Такая же неясность, сдержанность на перевесе — и в самом повествователе «Зорине», которому автор отдал и свой год рождения — 1932, и свои юношеские безудачные прорывы к среднему образованию, и своё наслаждение деревенской поэтикой — облегчением столетней избы от свала мартовского снега; и увлечённость перекладкою старой бани, а затем истопкою понову; и свой вкус ко всему быту и предметам его, тут и «лошадь берёг как невесту», и «разговор помогал работе плотницких рук», «кто работает, тому скрывать нечего».
Во второй половине всё рассказываемое приобретает большую весомость и грозную глубину. Мелко-дрянной по характеру и житейским поступкам Авенир Козонков всё более открывается нам как «активист» первых советских годов («я с восемнадцатого года на руководящих работах»), он и мочится с высоты колокольни, и шлёт кого-то сбросить колокол, он и основатель комбеда, и гонитель работящих крестьян (вопиющие случаи, всякий раз по-новому разящие в любой книге), — и он же теперь жалко собирает документы и свои газетные корреспонденции-доносы в хлопотах «получить персональную пенсию». В потоке повествования, вперемежку с незначностями, мелькают потрясающие сцены расправ с лучшими крестьянами на рубеже 30-х годов, потом поминаются и жестокости колхозных лет, и как, в отрыв от земли, гоняли валить леса, и «трудгужповинность» на дорогах — и до натурально уродливого нынешнего «собрания» колхозной бригады.
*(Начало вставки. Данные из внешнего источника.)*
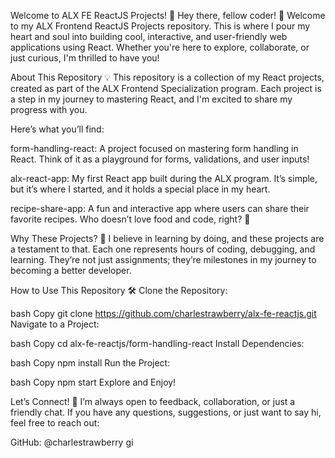 Welcome to ALX FE ReactJS Projects! 🎉
Hey there, fellow coder! 👋 Welcome to my ALX Frontend ReactJS Projects repository. This is where I pour my heart and soul into building cool, interactive, and user-friendly web applications using React. Whether you're here to explore, collaborate, or just curious, I'm thrilled to have you!

About This Repository 💡
This repository is a collection of my React projects, created as part of the ALX Frontend Specialization program. Each project is a step in my journey to mastering React, and I'm excited to share my progress with you.

Here’s what you’ll find:

form-handling-react: A project focused on mastering form handling in React. Think of it as a playground for forms, validations, and user inputs!

alx-react-app: My first React app built during the ALX program. It’s simple, but it’s where I started, and it holds a special place in my heart.

recipe-share-app: A fun and interactive app where users can share their favorite recipes. Who doesn’t love food and code, right? 🍕

Why These Projects? 🚀
I believe in learning by doing, and these projects are a testament to that. Each one represents hours of coding, debugging, and learning. They’re not just assignments; they’re milestones in my journey to becoming a better developer.

How to Use This Repository 🛠️
Clone the Repository:

bash
Copy
git clone https://github.com/charlestrawberry/alx-fe-reactjs.git
Navigate to a Project:

bash
Copy
cd alx-fe-reactjs/form-handling-react
Install Dependencies:

bash
Copy
npm install
Run the Project:

bash
Copy
npm start
Explore and Enjoy!

Let’s Connect! 🤝
I’m always open to feedback, collaboration, or just a friendly chat. If you have any questions, suggestions, or just want to say hi, feel free to reach out:

GitHub: @charlestrawberry
gi 

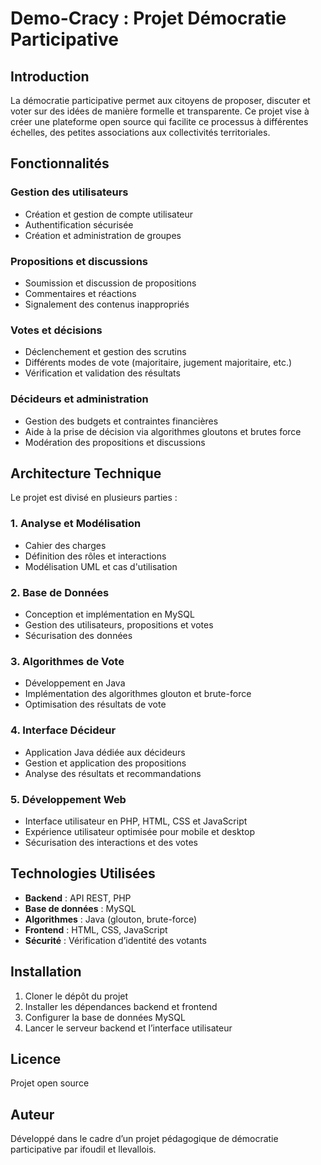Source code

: # Demo-Cracy : Projet Démocratie Participative

## Introduction
La démocratie participative permet aux citoyens de proposer, discuter et voter sur des idées de manière formelle et transparente. Ce projet vise à créer une plateforme open source qui facilite ce processus à différentes échelles, des petites associations aux collectivités territoriales.

## Fonctionnalités
### Gestion des utilisateurs
- Création et gestion de compte utilisateur
- Authentification sécurisée
- Création et administration de groupes

### Propositions et discussions
- Soumission et discussion de propositions
- Commentaires et réactions
- Signalement des contenus inappropriés

### Votes et décisions
- Déclenchement et gestion des scrutins
- Différents modes de vote (majoritaire, jugement majoritaire, etc.)
- Vérification et validation des résultats

### Décideurs et administration
- Gestion des budgets et contraintes financières
- Aide à la prise de décision via algorithmes gloutons et brutes force
- Modération des propositions et discussions

## Architecture Technique
Le projet est divisé en plusieurs parties :

### 1. Analyse et Modélisation
- Cahier des charges
- Définition des rôles et interactions
- Modélisation UML et cas d'utilisation

### 2. Base de Données
- Conception et implémentation en MySQL
- Gestion des utilisateurs, propositions et votes
- Sécurisation des données

### 3. Algorithmes de Vote
- Développement en Java
- Implémentation des algorithmes glouton et brute-force
- Optimisation des résultats de vote

### 4. Interface Décideur
- Application Java dédiée aux décideurs
- Gestion et application des propositions
- Analyse des résultats et recommandations

### 5. Développement Web
- Interface utilisateur en PHP, HTML, CSS et JavaScript
- Expérience utilisateur optimisée pour mobile et desktop
- Sécurisation des interactions et des votes

## Technologies Utilisées
- **Backend** : API REST, PHP
- **Base de données** : MySQL
- **Algorithmes** : Java (glouton, brute-force)
- **Frontend** : HTML, CSS, JavaScript
- **Sécurité** : Vérification d’identité des votants

## Installation
1. Cloner le dépôt du projet
2. Installer les dépendances backend et frontend
3. Configurer la base de données MySQL
4. Lancer le serveur backend et l’interface utilisateur

## Licence
Projet open source

## Auteur
Développé dans le cadre d’un projet pédagogique de démocratie participative par ifoudil et llevallois.

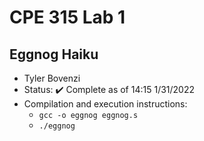 # CPE 315 Lab 1

## Eggnog Haiku

* Tyler Bovenzi
* Status: :heavy_check_mark: Complete as of 14:15 1/31/2022
* Compilation and execution instructions:
  * `gcc -o eggnog eggnog.s`
  * `./eggnog`


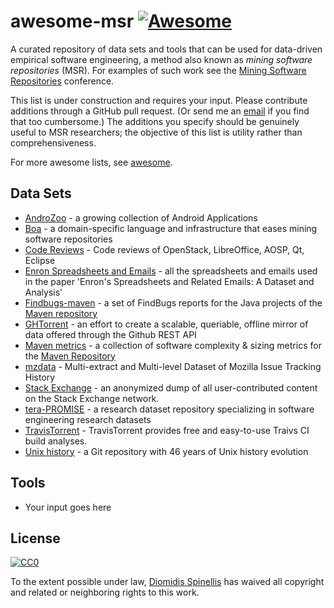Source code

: # awesome-msr [![Awesome](https://cdn.rawgit.com/sindresorhus/awesome/d7305f38d29fed78fa85652e3a63e154dd8e8829/media/badge.svg)](https://github.com/sindresorhus/awesome)
A curated repository of data sets and tools that can be used for data-driven empirical software engineering, a method also known as _mining software repositories_ (MSR). For examples of such work see the [Mining Software Repositories](http://2016.msrconf.org/#/hall-of-fame) conference.


This list is under construction and requires your input. Please contribute additions through a GitHub pull request.  (Or send me an [email](mailto:dds@aueb.gr) if you find that too cumbersome.) The additions you specify should be genuinely useful to MSR researchers; the objective of this list is utility rather than comprehensiveness.

For more awesome lists, see [awesome](https://github.com/sindresorhus/awesome).

## Data Sets
* [AndroZoo](https://androzoo.uni.lu/) - a growing collection of Android Applications
* [Boa](http://boa.cs.iastate.edu/) - a domain-specific language and infrastructure that eases mining software repositories
* [Code Reviews](http://kin-y.github.io/miningReviewRepo/) - Code reviews of OpenStack, LibreOffice, AOSP, Qt, Eclipse
* [Enron Spreadsheets and Emails](https://figshare.com/articles/Enron_Spreadsheets_and_Emails/1221767) - all the spreadsheets and emails used in the paper 'Enron's Spreadsheets and Related Emails: A Dataset and Analysis'
* [Findbugs-maven](https://github.com/istlab/maven_bug_catalog) - a set of FindBugs reports for the Java projects of the [Maven repository](https://maven.apache.org)
* [GHTorrent](http://ghtorrent.org/) - an effort to create a scalable, queriable, offline mirror of data offered through the Github REST API
* [Maven metrics](https://github.com/bkarak/data_msr2015) - a collection of software complexity & sizing metrics for the [Maven Repository](https://maven.apache.org)
* [mzdata](https://github.com/jxshin/mzdata) -  Multi-extract and Multi-level Dataset of Mozilla Issue Tracking History
* [Stack Exchange](https://archive.org/details/stackexchange) - an anonymized dump of all user-contributed content on the Stack Exchange network.
* [tera-PROMISE](http://openscience.us/repo/) - a research dataset repository specializing in software engineering research datasets
* [TravisTorrent](http://travistorrent.testroots.org) - TravisTorrent provides free and easy-to-use Traivs CI build analyses.
* [Unix history](https://github.com/dspinellis/unix-history-repo) - a Git repository with 46 years of Unix history evolution

## Tools
* Your input goes here


## License

[![CC0](http://mirrors.creativecommons.org/presskit/buttons/88x31/svg/cc-zero.svg)](https://creativecommons.org/publicdomain/zero/1.0/)

To the extent possible under law, [Diomidis Spinellis](http://www.spinellis.gr) has waived all copyright and related or neighboring rights to this work.
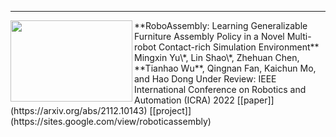 ---
<img width="195" height="130" align="left" src="https://github.com/tianhaowuhz/tianhaowuhz.github.io/blob/gh-pages/images/roboassembly.png"/>
**RoboAssembly: Learning Generalizable Furniture Assembly Policy in a Novel Multi-robot Contact-rich Simulation Environment**  
Mingxin Yu\*, Lin Shao\*, Zhehuan Chen, **Tianhao Wu**, Qingnan Fan, Kaichun Mo, and Hao Dong  
Under Review: IEEE International Conference on Robotics and Automation (ICRA) 2022  
[[paper]](https://arxiv.org/abs/2112.10143) [[project]](https://sites.google.com/view/roboticassembly)

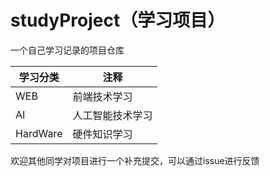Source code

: # studyProject（学习项目）
一个自己学习记录的项目仓库

| 学习分类 | 注释             |
| -------- | ---------------- |
| WEB      | 前端技术学习     |
| AI       | 人工智能技术学习 |
| HardWare | 硬件知识学习     |





欢迎其他同学对项目进行一个补充提交，可以通过issue进行反馈
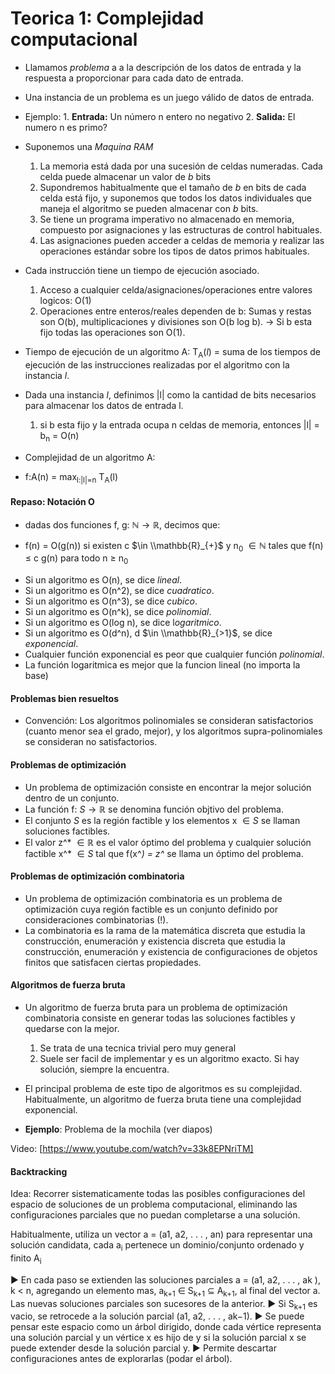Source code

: # Teorica 1: Complejidad computacional
* Llamamos *problema* a a la descripción de los datos de entrada y la respuesta a proporcionar para cada dato de entrada.
* Una instancia de un problema es un juego válido de datos de entrada.
* Ejemplo: 
        1. **Entrada:** Un número n entero no negativo
        2. **Salida:** El numero n es primo?
* Suponemos una *Maquina RAM*
  1. La memoria está dada por una sucesión de celdas numeradas. Cada celda puede almacenar un valor de $b$ bits
  2. Supondremos habitualmente que el tamaño de $b$ en bits de cada celda está fijo, y suponemos que todos los datos individuales que maneja el algoritmo se pueden almacenar con $b$ bits.
  3. Se tiene un programa imperativo no almacenado en memoria, compuesto por asignaciones y las estructuras de control habituales.
  4. Las asignaciones pueden acceder a celdas de memoria y realizar las operaciones estándar sobre los tipos de datos primos habituales.

* Cada instrucción tiene un tiempo de ejecución asociado.
  1. Acceso a cualquier celda/asignaciones/operaciones entre valores logicos: O(1)
  2. Operaciones entre enteros/reales dependen de b: Sumas y restas son O(b), multiplicaciones y divisiones son O(b log b).
$\rightarrow$ Si b esta fijo todas las operaciones son O(1).

* Tiempo de ejecución de un algoritmo A:
  T<sub>A</sub>(*l*) = suma de los tiempos de ejecución de las instrucciones realizadas por el algoritmo con la instancia *l*.
* Dada una instancia *l*, definimos |l| como la cantidad de bits necesarios para almacenar los datos de entrada l.
  1. si b esta fijo y la entrada ocupa n celdas de memoria, entonces |l| = b<sub>n</sub> = O(n)
* Complejidad de un algoritmo A:
* f:A(n) = max<sub>l:|l|=n</sub> T<sub>A</sub>(l)

#### Repaso: Notación O
* dadas dos funciones f, g: $\mathbb{N} \rightarrow \mathbb{R}$, decimos que:
- f(n) = O(g(n)) si existen c $\in \\mathbb{R}_{+}$ y n<sub>0</sub> $\in \mathbb{N}$ tales que f(n) $\leq$ c g(n) para todo n $\geq$ n<sub>0</sub>

 * Si un algoritmo es O(n), se dice *lineal*.
 *  Si un algoritmo es O(n^2), se dice *cuadratico*.
 *   Si un algoritmo es O(n^3), se dice *cubico*.
 *   Si un algoritmo es O(n^k), se dice *polinomial*.
 *   Si un algoritmo es O(log n), se dice l*ogaritmico*.
 *   Si un algoritmo es O(d^n), d $\in \\mathbb{R}_{>1}$, se dice *exponencial*.
* Cualquier función exponencial es peor que cualquier función *polinomial*.
* La función logaritmica es mejor que la funcion lineal (no importa la base)

#### Problemas bien resueltos
* Convención: Los algoritmos polinomiales se consideran satisfactorios (cuanto menor sea el grado, mejor), y los algoritmos supra-polinomiales se consideran no satisfactorios.

#### Problemas de optimización
* Un problema de optimización consiste en encontrar la mejor solución dentro de un conjunto.
* La función f: $S \rightarrow \mathbb{R}$ se denomina función objtivo del problema.
* El conjunto $S$ es la región factible y los elementos x $\in S$ se llaman soluciones factibles.
* El valor z^* $\in \mathbb{R}$ es el valor óptimo del problema y cualquier solución factible x^* $\in S$ tal que f(x^*) = z^* se llama un óptimo del problema.

#### Problemas de optimización combinatoria
* Un problema de optimización combinatoria es un problema de optimización cuya región factible es un conjunto definido por consideraciones combinatorias (!).
* La combinatoria es la rama de la matemática discreta que estudia la construcción, enumeración y existencia discreta que estudia la construcción, enumeración y existencia de configuraciones de objetos finitos que satisfacen ciertas propiedades.

#### Algoritmos de fuerza bruta
* Un algoritmo de fuerza bruta para un problema de optimización combinatoria consiste en generar todas las soluciones factibles y quedarse con la mejor.
  1. Se trata de una tecnica trivial pero muy general
  2. Suele ser facil de implementar y es un algoritmo exacto. Si hay solución, siempre la encuentra.
* El principal problema de este tipo de algoritmos es su complejidad. Habitualmente, un algoritmo de fuerza bruta tiene una complejidad exponencial.

* **Ejemplo**: Problema de la mochila (ver diapos)

Video: [https://www.youtube.com/watch?v=33k8EPNriTM] 

#### Backtracking
Idea: Recorrer sistematicamente todas las posibles configuraciones del espacio de soluciones de un problema computacional, eliminando las configuraciones parciales que no puedan completarse a una solución.

Habitualmente, utiliza un vector a = (a1, a2, . . . , an) para representar una solución candidata, cada a<sub>i</sub> pertenece un dominio/conjunto ordenado y finito A<sub>i</sub>

▶ En cada paso se extienden las soluciones parciales
a = (a1, a2, . . . , ak ), k < n, agregando un elemento mas,
a<sub>k+1</sub> $\in$ S<sub>k+1</sub> ⊆ A<sub>k+1</sub>, al final del vector a. Las nuevas soluciones parciales son sucesores de la anterior.
▶ Si S<sub>k+1</sub> es vacio, se retrocede a la solución parcial (a1, a2, . . . , ak−1).
▶ Se puede pensar este espacio como un árbol dirigido, donde
cada vértice representa una solución parcial y un vértice x es hijo de y si la solución parcial x se puede extender desde la solución parcial y.
▶ Permite descartar configuraciones antes de explorarlas (podar el árbol).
И — почему же всему этому не придано цельное понимание? Почему эта раскалённая правда не стягивается ни в какой слиток? Форма то и дело расплывается, автор как будто только ищет её.
Ищет? Или не решается дать во всей цельности? Может быть, ещё и по художественной неготовности? Или ещё собственной душевной нерешённости?..
Сосед Козонкова — добросовестный, здравомысленный, честнейший плотник Олёша Смолин. Эти соседи на всём протяжении их жизни от юности (и на всём протяжении «Рассказов») то и дело сталкиваются, но и тут же мирятся, и так — много раз. И так же примирителен к их разногласиям автор — только бы не вынести явного решения, только бы не перевесить весы от себя. И кончает книгу, не выявив себя отчётливо.
Я думаю: сам воспитанник комсомола и партии, Белов к этой поре ещё был не готов. И одновременно же: замысел большого полотна на зияющую тему в нём только созревал.